**SUPPLIED DATA:**
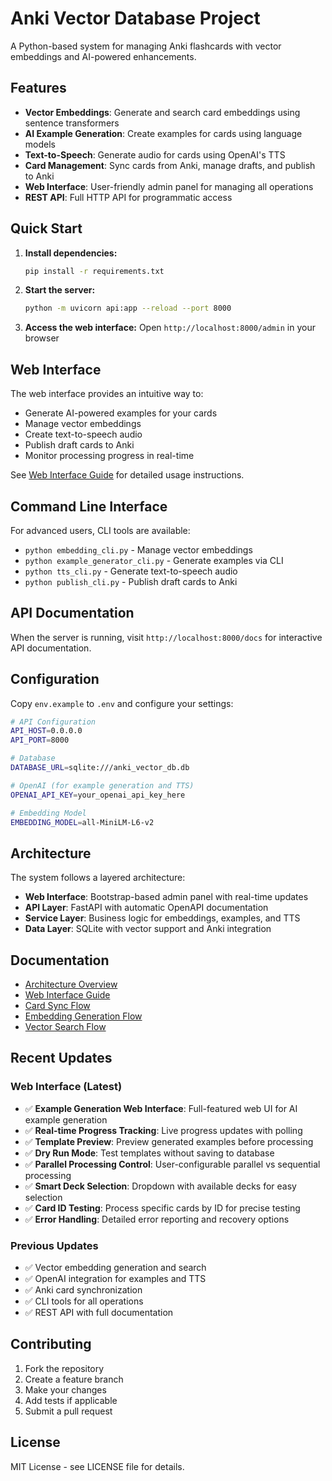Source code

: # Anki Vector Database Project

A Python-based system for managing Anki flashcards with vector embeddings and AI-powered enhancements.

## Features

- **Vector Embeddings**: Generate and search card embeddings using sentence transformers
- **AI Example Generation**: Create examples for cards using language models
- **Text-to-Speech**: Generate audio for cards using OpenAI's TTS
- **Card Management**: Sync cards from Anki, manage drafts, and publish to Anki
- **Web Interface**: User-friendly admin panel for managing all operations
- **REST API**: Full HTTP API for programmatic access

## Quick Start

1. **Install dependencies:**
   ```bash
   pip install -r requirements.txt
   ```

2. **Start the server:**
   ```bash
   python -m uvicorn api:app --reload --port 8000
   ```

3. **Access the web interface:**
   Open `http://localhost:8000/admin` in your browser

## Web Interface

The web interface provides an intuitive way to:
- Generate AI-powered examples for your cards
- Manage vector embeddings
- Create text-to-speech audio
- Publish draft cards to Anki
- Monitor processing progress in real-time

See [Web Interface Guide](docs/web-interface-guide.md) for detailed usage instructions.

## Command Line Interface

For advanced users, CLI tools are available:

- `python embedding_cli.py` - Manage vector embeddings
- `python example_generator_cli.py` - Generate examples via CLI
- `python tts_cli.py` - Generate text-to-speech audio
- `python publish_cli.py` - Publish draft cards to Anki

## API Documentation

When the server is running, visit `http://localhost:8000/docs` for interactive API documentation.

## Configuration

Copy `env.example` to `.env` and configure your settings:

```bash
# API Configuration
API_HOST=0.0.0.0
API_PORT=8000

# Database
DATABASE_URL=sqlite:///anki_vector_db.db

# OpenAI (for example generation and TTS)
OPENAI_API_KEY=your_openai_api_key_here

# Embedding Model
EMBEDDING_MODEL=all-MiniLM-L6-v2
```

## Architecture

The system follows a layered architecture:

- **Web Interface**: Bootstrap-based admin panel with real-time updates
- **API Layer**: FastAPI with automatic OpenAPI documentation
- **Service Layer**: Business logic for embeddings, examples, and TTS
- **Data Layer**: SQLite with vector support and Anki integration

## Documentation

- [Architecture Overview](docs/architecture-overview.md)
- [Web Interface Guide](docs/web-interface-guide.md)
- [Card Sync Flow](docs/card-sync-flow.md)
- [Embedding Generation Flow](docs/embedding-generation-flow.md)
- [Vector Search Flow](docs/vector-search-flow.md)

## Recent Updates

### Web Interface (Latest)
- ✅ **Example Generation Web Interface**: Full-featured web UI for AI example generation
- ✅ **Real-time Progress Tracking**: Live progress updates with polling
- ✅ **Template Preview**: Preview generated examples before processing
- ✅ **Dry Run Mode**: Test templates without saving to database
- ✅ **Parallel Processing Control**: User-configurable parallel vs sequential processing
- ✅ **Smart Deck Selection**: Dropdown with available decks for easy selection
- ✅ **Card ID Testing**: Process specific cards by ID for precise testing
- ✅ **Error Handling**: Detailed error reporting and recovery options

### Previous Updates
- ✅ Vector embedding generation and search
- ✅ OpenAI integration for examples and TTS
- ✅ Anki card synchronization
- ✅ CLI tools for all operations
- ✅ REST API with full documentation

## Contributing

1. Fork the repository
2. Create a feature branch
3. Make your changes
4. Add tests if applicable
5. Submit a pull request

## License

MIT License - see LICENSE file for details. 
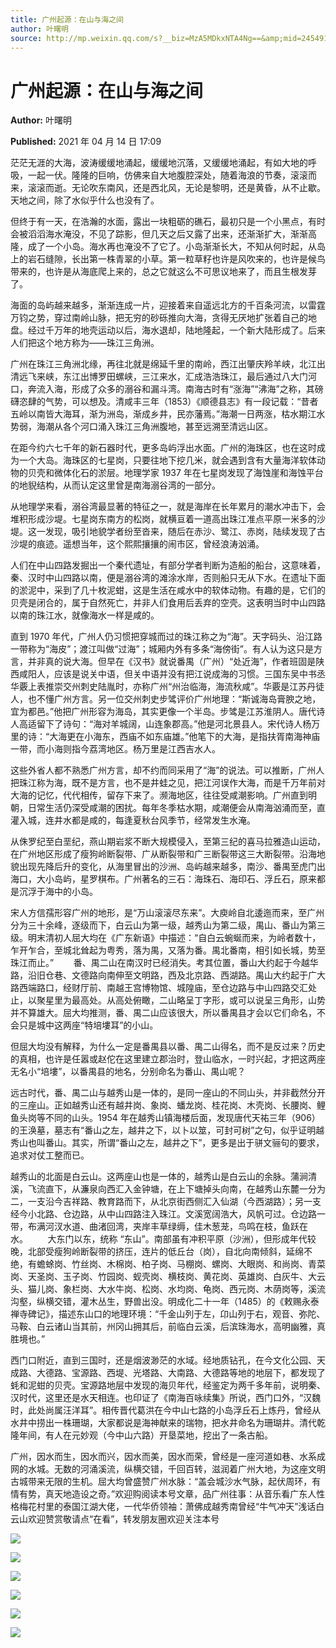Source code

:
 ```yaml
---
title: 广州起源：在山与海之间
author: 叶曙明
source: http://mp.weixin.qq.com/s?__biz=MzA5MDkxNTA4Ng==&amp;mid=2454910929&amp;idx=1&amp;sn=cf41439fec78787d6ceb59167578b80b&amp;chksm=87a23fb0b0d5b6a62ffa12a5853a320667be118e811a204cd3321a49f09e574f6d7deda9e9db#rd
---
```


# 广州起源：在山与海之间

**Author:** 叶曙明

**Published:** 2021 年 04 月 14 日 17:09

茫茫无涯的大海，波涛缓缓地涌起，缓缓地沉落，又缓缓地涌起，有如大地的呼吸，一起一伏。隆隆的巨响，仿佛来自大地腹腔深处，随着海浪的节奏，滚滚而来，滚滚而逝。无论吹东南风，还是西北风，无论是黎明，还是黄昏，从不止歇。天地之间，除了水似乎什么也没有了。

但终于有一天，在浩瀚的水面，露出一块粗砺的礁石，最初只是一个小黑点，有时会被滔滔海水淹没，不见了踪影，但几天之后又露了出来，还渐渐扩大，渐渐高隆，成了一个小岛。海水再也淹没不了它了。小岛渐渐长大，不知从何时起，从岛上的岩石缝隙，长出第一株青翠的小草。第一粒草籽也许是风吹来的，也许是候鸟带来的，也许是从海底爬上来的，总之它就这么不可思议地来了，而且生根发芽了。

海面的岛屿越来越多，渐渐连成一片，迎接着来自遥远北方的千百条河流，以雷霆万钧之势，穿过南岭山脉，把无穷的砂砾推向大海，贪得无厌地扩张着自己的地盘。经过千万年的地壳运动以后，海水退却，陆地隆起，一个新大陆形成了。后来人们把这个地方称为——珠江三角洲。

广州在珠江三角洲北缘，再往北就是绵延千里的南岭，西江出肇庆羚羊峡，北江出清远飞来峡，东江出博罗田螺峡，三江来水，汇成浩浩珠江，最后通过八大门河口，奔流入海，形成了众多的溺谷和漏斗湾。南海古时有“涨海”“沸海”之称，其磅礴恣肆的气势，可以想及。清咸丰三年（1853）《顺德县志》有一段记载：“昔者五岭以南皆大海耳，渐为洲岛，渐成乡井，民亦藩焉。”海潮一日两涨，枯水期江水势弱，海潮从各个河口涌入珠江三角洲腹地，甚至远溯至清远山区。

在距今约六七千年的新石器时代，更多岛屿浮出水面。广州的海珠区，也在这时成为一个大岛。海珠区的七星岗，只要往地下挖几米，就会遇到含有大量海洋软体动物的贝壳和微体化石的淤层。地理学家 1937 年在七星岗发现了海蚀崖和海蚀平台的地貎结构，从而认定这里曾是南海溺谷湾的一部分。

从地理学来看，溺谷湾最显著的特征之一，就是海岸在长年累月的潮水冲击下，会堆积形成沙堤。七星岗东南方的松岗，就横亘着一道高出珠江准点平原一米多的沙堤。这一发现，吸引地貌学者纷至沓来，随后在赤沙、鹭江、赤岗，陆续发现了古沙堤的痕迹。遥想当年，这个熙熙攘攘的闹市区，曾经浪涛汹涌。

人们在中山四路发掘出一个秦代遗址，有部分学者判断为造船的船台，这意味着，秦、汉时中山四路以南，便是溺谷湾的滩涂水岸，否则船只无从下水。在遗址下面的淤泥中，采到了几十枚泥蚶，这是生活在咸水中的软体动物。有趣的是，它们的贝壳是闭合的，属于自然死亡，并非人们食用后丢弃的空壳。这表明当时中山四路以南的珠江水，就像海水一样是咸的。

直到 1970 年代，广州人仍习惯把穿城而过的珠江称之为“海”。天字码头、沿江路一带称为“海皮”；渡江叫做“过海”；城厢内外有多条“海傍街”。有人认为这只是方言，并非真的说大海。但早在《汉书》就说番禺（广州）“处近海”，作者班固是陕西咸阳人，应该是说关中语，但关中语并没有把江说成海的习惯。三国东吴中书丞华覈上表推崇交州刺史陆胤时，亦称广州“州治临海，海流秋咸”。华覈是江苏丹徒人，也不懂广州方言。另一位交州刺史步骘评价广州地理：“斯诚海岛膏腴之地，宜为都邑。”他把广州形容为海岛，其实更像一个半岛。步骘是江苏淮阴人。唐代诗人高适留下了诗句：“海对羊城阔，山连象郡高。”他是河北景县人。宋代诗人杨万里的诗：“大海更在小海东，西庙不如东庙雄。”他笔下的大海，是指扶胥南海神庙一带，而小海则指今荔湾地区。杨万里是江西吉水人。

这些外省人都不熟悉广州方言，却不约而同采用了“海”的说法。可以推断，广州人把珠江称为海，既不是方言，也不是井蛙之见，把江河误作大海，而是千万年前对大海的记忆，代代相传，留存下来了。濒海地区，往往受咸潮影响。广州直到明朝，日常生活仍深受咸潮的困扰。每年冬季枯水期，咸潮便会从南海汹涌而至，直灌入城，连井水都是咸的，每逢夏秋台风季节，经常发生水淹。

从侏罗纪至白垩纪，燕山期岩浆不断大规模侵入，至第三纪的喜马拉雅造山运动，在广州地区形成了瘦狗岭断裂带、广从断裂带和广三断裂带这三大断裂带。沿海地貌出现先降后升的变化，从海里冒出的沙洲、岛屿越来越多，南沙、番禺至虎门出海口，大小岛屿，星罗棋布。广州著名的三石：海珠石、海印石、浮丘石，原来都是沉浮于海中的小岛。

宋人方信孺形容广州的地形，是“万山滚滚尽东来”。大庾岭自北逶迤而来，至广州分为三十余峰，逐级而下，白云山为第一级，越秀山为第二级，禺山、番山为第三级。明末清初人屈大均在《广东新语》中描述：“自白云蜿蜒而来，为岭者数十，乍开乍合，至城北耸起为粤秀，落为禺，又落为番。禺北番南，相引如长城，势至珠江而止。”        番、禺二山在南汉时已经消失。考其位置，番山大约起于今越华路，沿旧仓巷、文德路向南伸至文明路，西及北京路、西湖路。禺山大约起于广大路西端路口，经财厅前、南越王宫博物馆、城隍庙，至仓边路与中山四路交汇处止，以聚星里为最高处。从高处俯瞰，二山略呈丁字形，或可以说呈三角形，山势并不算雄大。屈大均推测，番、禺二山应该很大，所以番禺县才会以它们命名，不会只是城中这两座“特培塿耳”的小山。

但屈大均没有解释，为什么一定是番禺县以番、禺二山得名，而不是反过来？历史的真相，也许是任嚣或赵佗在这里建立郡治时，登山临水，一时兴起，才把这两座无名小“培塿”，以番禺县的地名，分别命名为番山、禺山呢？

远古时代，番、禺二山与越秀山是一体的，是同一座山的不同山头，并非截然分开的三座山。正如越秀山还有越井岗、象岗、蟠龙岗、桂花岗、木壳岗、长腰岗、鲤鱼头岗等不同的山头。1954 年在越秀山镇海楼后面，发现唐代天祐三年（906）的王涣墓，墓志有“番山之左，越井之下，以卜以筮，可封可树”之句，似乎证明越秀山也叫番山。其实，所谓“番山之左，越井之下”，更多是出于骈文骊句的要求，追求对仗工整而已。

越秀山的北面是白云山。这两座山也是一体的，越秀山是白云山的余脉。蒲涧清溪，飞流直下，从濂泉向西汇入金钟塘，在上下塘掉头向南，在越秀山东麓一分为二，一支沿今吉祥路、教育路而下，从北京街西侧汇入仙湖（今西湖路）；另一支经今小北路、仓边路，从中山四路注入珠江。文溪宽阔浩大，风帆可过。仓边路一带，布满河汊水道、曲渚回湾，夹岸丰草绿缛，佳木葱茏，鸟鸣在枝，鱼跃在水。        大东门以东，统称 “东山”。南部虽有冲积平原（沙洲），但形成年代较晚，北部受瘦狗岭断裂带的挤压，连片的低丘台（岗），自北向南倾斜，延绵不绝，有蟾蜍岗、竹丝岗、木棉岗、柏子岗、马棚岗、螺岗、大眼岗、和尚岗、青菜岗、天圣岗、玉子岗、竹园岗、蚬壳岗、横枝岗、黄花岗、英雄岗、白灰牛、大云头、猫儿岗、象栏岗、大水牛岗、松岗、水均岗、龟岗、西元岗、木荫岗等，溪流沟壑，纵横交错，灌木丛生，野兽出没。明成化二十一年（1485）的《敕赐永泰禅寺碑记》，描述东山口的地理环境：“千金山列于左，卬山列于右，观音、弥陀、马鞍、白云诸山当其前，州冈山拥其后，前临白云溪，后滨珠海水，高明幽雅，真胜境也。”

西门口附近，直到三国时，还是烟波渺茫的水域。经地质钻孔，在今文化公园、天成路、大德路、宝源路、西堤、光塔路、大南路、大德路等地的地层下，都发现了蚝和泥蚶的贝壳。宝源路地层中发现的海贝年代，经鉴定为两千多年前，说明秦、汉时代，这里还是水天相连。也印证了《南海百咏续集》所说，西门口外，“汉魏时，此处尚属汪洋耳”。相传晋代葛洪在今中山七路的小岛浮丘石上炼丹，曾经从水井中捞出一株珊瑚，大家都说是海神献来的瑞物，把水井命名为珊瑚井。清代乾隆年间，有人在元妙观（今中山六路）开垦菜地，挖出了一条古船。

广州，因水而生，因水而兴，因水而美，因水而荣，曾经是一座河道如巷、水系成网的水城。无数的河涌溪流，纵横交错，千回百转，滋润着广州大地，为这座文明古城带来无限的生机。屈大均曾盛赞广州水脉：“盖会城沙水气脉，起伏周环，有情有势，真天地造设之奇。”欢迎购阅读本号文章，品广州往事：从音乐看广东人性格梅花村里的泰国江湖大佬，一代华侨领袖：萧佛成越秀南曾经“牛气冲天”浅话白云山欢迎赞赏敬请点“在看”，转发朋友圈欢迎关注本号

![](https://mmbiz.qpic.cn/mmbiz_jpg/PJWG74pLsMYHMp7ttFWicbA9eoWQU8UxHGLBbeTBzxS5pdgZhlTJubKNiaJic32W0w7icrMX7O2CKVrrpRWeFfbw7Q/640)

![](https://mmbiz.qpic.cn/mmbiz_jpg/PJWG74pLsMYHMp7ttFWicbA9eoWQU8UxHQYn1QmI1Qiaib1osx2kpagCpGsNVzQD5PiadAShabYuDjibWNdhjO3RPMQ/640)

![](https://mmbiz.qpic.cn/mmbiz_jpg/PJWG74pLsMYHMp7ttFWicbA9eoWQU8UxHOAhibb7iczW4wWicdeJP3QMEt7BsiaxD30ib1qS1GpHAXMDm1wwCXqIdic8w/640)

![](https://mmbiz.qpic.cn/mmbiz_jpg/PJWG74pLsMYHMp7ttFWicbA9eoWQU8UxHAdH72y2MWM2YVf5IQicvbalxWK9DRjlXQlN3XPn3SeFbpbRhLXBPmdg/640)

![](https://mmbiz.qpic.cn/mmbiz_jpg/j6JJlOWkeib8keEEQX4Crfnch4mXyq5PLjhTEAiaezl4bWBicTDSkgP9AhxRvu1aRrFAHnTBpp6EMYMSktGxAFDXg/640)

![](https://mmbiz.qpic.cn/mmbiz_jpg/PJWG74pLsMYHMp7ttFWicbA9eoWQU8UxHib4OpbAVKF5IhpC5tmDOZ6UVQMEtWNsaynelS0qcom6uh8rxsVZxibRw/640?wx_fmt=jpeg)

**DIRECTIONS:** Go through the data above and return each line containing the string "Create".

**TASK SOLUTION:**
- **AI Example Generation**: Create examples for cards using language models
- Create text-to-speech audio
2. Create a feature branch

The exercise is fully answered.